We further investigated this region for association with schizophrenia. No evidence of global association was found between the 48-bp alleles of VNTR and the disease. The allele 3R showed significant under-representation in cases than in controls. This allele, however, was observed in only 14 chromosomes (1.2%) in controls. The possibility of the allele 3R being true protective variant for only a small fraction of subjects cannot be excluded, although this apparent association of a rare allele may be because of population stratification. Association of DRD4 VNTR with schizophrenia has not been consistently shown in the earlier studies. Although a role of this polymorphism in female schizophrenia was not be excluded by a meta-analysis,45 our data provided no evidence of gender-specific association. Earlier, we suggested a possible role of promoter variants of this gene in the development of schizophrenia.46 Promoter variant and VNTR size alleles are in LD both in our Japanese samples (data not shown) and in world-wide populations.34 Documented associations of the VNTR with ADHD and with other psychiatric traits may reflect LD between VNTR alleles and promoter variants.

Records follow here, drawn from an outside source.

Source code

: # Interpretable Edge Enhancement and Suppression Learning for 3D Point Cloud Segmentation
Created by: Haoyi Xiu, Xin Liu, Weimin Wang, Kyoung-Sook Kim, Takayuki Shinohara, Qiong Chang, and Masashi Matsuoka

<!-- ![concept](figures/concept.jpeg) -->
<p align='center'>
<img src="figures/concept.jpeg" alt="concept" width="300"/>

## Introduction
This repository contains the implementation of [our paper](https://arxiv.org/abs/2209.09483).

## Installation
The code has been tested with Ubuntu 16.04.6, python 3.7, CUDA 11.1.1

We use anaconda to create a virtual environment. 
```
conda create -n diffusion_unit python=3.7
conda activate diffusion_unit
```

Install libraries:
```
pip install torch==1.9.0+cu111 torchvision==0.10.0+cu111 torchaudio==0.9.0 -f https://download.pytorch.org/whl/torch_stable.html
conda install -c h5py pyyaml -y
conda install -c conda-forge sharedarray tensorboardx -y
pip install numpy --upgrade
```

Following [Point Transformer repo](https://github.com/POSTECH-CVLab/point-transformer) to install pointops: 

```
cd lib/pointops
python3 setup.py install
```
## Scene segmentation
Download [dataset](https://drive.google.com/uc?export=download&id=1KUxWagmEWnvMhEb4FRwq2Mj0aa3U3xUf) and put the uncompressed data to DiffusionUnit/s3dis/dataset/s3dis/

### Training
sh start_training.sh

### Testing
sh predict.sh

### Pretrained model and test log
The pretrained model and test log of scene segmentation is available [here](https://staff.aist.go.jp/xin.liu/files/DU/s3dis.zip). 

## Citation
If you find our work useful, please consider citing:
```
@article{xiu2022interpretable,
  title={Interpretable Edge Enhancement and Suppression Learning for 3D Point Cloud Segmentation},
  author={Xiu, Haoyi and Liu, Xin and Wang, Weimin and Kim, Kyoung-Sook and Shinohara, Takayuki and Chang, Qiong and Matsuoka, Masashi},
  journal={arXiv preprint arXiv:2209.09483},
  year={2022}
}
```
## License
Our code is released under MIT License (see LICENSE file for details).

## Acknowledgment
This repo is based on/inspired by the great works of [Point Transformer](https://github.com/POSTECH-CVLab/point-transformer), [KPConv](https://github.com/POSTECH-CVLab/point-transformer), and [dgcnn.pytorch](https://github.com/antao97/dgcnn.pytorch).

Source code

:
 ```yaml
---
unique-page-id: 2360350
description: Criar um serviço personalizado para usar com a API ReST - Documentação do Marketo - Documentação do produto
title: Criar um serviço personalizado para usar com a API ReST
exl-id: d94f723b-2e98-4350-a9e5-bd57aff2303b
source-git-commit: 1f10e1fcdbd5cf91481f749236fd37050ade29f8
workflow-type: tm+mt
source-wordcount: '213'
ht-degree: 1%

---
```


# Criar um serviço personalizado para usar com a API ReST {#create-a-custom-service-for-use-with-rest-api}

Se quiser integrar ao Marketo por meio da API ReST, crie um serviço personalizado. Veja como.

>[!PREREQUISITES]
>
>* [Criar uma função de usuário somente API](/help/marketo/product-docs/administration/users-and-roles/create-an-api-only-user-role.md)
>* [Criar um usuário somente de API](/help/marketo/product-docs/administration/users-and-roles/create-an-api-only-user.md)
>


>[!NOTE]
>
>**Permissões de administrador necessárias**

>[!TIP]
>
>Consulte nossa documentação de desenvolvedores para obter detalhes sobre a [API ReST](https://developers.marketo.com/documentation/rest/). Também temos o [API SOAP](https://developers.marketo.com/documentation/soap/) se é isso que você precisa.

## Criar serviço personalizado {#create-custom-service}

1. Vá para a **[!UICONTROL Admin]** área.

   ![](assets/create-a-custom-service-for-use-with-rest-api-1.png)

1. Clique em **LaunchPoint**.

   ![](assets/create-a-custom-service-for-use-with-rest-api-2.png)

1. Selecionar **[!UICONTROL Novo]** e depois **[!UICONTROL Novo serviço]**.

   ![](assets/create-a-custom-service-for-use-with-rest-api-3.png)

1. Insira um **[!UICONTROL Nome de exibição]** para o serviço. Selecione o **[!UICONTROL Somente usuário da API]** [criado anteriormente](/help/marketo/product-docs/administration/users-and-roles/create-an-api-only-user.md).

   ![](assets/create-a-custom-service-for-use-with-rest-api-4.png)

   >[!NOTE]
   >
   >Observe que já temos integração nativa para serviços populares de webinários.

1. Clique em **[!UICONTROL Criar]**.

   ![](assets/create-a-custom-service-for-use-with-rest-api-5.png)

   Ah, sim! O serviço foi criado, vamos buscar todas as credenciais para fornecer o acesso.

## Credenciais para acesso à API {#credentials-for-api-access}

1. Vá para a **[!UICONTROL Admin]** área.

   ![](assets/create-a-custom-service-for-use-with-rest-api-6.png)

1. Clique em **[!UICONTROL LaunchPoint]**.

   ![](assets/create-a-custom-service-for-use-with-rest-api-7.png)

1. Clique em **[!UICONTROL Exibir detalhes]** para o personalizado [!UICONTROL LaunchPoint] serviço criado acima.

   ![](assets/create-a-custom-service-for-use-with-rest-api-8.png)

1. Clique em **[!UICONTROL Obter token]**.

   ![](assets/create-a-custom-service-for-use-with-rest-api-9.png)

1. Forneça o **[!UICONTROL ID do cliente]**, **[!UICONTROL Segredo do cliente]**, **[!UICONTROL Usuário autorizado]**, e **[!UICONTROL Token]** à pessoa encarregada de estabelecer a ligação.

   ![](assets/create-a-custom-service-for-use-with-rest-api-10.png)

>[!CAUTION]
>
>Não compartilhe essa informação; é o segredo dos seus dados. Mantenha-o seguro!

There are limitations in this study. First, as DRD4 VNTR is a complex repeat polymorphism involving historical recombinations and was not subject to rigorous statistical tests for selection, although this problem is shared by all studies on the same subject. Second, our association analysis is based on a case-control design, where both false-positive and false-negative results can be produced. Though our analysis of the same sample set using STRUCTURE software47 detected no evidence of population stratification.38 Third, the sample size in the association study is obviously limited. When the genotypic relative risk is set to 1.2 with the multiplicative model, the current size of case-control samples had a power of detecting 0.313 and 0.360 at the threshold of P=0.05 even for common size alleles 2R and 4R, respectively.49 Conversely, to gain the power of 0.8 for detecting a risk allele with the same relative risk, the sample size would need to be 2100 cases and 2100 controls for the allele 2R, and 1700 cases and the 1700 controls for the allele 4R.48 Fourth, in association analysis, alleles were coded according to their lengths. This introduces loss of information on sequence diversity, because even the same size allele is known to have multiple variants according to its constituent motifs. This sample size would not have power to detect association of each VNTR haplotype, many of which have low frequencies.